La fundación mitológica de Lisboa se atribuye a Ulises, el astuto general aqueo Odiseo, que recorrió el mundo conocido hasta recalar en la desembocadura del Tajo. Allí fundó Lisboa, antigua y señorial. Saudade, pues, de muchas cosas cuando pienso en Lisboa, desde las sombras de Pessoa por las calles llenas de sombras húmedas lisboetas, hasta las tenidas divertidísimas con el gran poeta portugués Eduardo Lourenço, de quien tantas cosas sabias he aprendido. Hablar con el poeta Lourenço tenía para mí un paralelo inolvidable: como hablar con Bergamín, en su frágil vejez rebelde; o con Francisco Ayala, ya más allá del tiempo, en el momento en que Iñaki Arce le pregunta, en pleno almuerzo, qué tal va todo, don Francisco. Y don Paco contesta, mirándolo con autoridad: "Un poco escasos de vino". Eduardo Lourenço es Lisboa y es Portugal entero.
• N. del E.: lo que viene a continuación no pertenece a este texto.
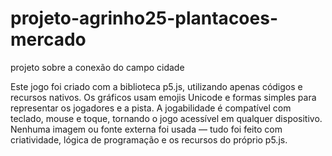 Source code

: # projeto-agrinho25-plantacoes-mercado
projeto sobre a conexão do campo cidade

Este jogo foi criado com a biblioteca p5.js, utilizando apenas códigos e recursos nativos. Os gráficos usam emojis Unicode e formas simples para representar os jogadores e a pista. A jogabilidade é compatível com teclado, mouse e toque, tornando o jogo acessível em qualquer dispositivo. Nenhuma imagem ou fonte externa foi usada — tudo foi feito com criatividade, lógica de programação e os recursos do próprio p5.js.
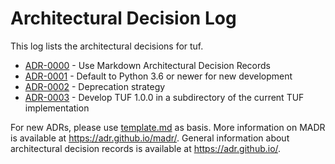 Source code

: # Architectural Decision Log

This log lists the architectural decisions for tuf.

<!-- adrlog -- Regenerate the content by using "adr-log -i". You can install it via "npm install -g adr-log" -->

- [ADR-0000](0000-use-markdown-architectural-decision-records.md) - Use Markdown Architectural Decision Records
- [ADR-0001](0001-python-version-3-6-plus.md) - Default to Python 3.6 or newer for new development
- [ADR-0002](0002-pre-1-0-deprecation-strategy.md) - Deprecation strategy
- [ADR-0003](0003-where-to-develop-TUF-1-0-0.md) - Develop TUF 1.0.0 in a subdirectory of the current TUF implementation

<!-- adrlogstop -->

For new ADRs, please use [template.md](template.md) as basis.
More information on MADR is available at <https://adr.github.io/madr/>.
General information about architectural decision records is available at <https://adr.github.io/>.
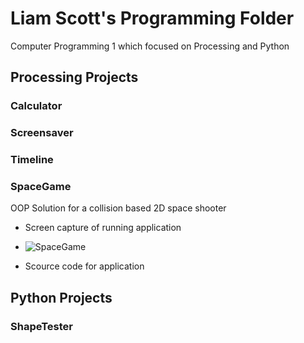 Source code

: # Liam Scott's Programming Folder
Computer Programming 1 which focused on Processing and Python

## Processing Projects

### Calculator

### Screensaver

### Timeline

### SpaceGame
OOP Solution for a collision based 2D space shooter
* Screen capture of running application
* ![SpaceGame]()

* Scource code for application

## Python Projects

### ShapeTester
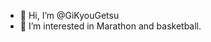 - 👋 Hi, I’m @GiKyouGetsu
- 👀 I’m interested in Marathon and basketball.
<!---
GiKyouGetsu/GiKyouGetsu is a ✨ special ✨ repository because its `README.md` (this file) appears on your GitHub profile.
You can click the Preview link to take a look at your changes.
--->
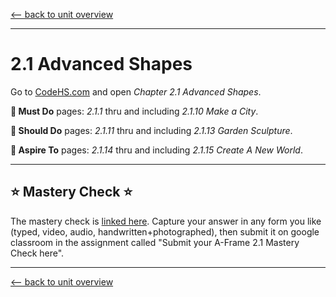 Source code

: 
[<-- back to unit overview](README.md)

---

# 2.1 Advanced Shapes


Go to [CodeHS.com](https://www.codehs.com) and open _Chapter 2.1 Advanced Shapes_.

__🍎 Must Do__ pages: _2.1.1_ thru and including _2.1.10 Make a City_.

__🥳 Should Do__ pages: _2.1.11_ thru and including _2.1.13 Garden Sculpture_.

__🤯 Aspire To__ pages: _2.1.14_ thru and including _2.1.15 Create A New World_.


---

## ⭐ Mastery Check ⭐
The mastery check is [linked here](). Capture your answer in any form you like (typed, video, audio, handwritten+photographed), then submit it on google classroom in the assignment called "Submit your A-Frame 2.1 Mastery Check here".

---
[<-- back to unit overview](README.md)
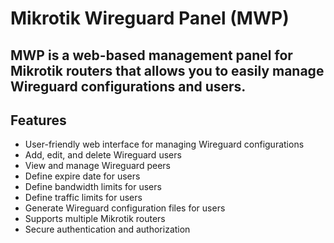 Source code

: # Mikrotik Wireguard Panel (MWP)

## MWP is a web-based management panel for Mikrotik routers that allows you to easily manage Wireguard configurations and users.

## Features
- User-friendly web interface for managing Wireguard configurations
- Add, edit, and delete Wireguard users
- View and manage Wireguard peers
- Define expire date for users
- Define bandwidth limits for users
- Define traffic limits for users
- Generate Wireguard configuration files for users
- Supports multiple Mikrotik routers
- Secure authentication and authorization
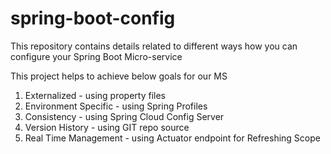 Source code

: # spring-boot-config
This repository contains details related to different ways how you can configure your Spring Boot Micro-service

This project helps to achieve below goals for our MS
  1) Externalized - using property files
  2) Environment Specific - using Spring Profiles
  3) Consistency - using Spring Cloud Config Server
  4) Version History - using GIT repo source
  5) Real Time Management - using Actuator endpoint for Refreshing Scope

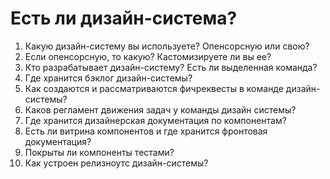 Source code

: # Есть ли дизайн-система?
1. Какую дизайн-систему вы используете? Опенсорсную или свою?
2. Если опенсорсную, то какую? Кастомизируете ли вы ее?
3. Кто разрабатывает дизайн-систему? Есть ли выделенная команда?
4. Где хранится бэклог дизайн-системы?
5. Как создаются и рассматриваются фичреквесты в команде дизайн-системы?
6. Каков регламент движения задач у команды дизайн системы?
7. Где хранится дизайнерская документация по компонентам?
8. Есть ли витрина компонентов и где хранится фронтовая документация?
9. Покрыты ли компоненты тестами?
10. Как устроен релизноутс дизайн-системы? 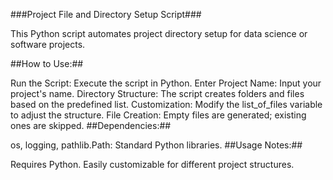 ###Project File and Directory Setup Script###

This Python script automates project directory setup for data science or software projects.

##How to Use:##

Run the Script: Execute the script in Python.
Enter Project Name: Input your project's name.
Directory Structure: The script creates folders and files based on the predefined list.
Customization: Modify the list_of_files variable to adjust the structure.
File Creation: Empty files are generated; existing ones are skipped.
##Dependencies:##

os, logging, pathlib.Path: Standard Python libraries.
##Usage Notes:##

Requires Python.
Easily customizable for different project structures. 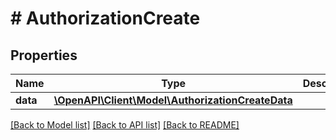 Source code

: # # AuthorizationCreate

## Properties

Name | Type | Description | Notes
------------ | ------------- | ------------- | -------------
**data** | [**\OpenAPI\Client\Model\AuthorizationCreateData**](AuthorizationCreateData.md) |  |

[[Back to Model list]](../../README.md#models) [[Back to API list]](../../README.md#endpoints) [[Back to README]](../../README.md)

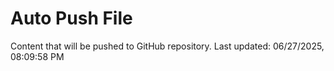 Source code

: # Auto Push File

Content that will be pushed to GitHub repository.
Last updated: 06/27/2025, 08:09:58 PM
No me extrañaría nada que fuera un próximo Nobel en lengua portuguesa, incluyendo el portugués de Brasil.

Decía de la fundación mitológica y decía de Odiseo. Tengo para mí, y me adhiero a la escuela clásica que así lo cree, que nunca regresó a Ítaca. De ese libro de viajes salieron después todos los libros de viaje que se han escrito, y todas las novelas (incluyendo las de Conrad) en las que las tinieblas del corazón persiguen la propia sombra hasta encontrarla. La propia sombra o la luz de la patria propia. Pero tengo para mí que el astuto Ulises se quedó largo tiempo en Lisboa y regresó luego para toda la eternidad junto a la diosa Calypso, que le había prometido exactamente eso, la eternidad, si se quedaba junto a ella. Y se quedó. Dónde va a parar la versión oficial de La Odisea, escrita a mi modo de ver por una mujer que pudo ser Nausícaa y firmada por el mismo ciego que escribió La Iliada, con ésta secreta, antigua y señorial del otro Ulises, el que no regresó a Ítaca. Alguien de arriba se lo advirtió: nunca llagarás a Ítaca. Que, por otro lado, estaba lleno de mediocres, conspiradores y pretendientes de una Penélope que, vaya usted a saber, cúanto tiempo en realidad guardó la ausencia del héroe clásico. De modo que siempre que voy a Lisboa, me pongo, entre Pessoa y Lourenço, a buscar las huellas eternas del fundador mitológico de la ciudad. En Martinho, bajo los soportales que dan a la Plaza del Comercio, en la misma desembocadura del Tajo, mirando al inmenso Atlántico que se pierde en su línea horizontal y americana, dan unas sardinas a la brasa con vinho verde que se le saltan a cualquiera los puntos de los calcetines, si es que los llevas.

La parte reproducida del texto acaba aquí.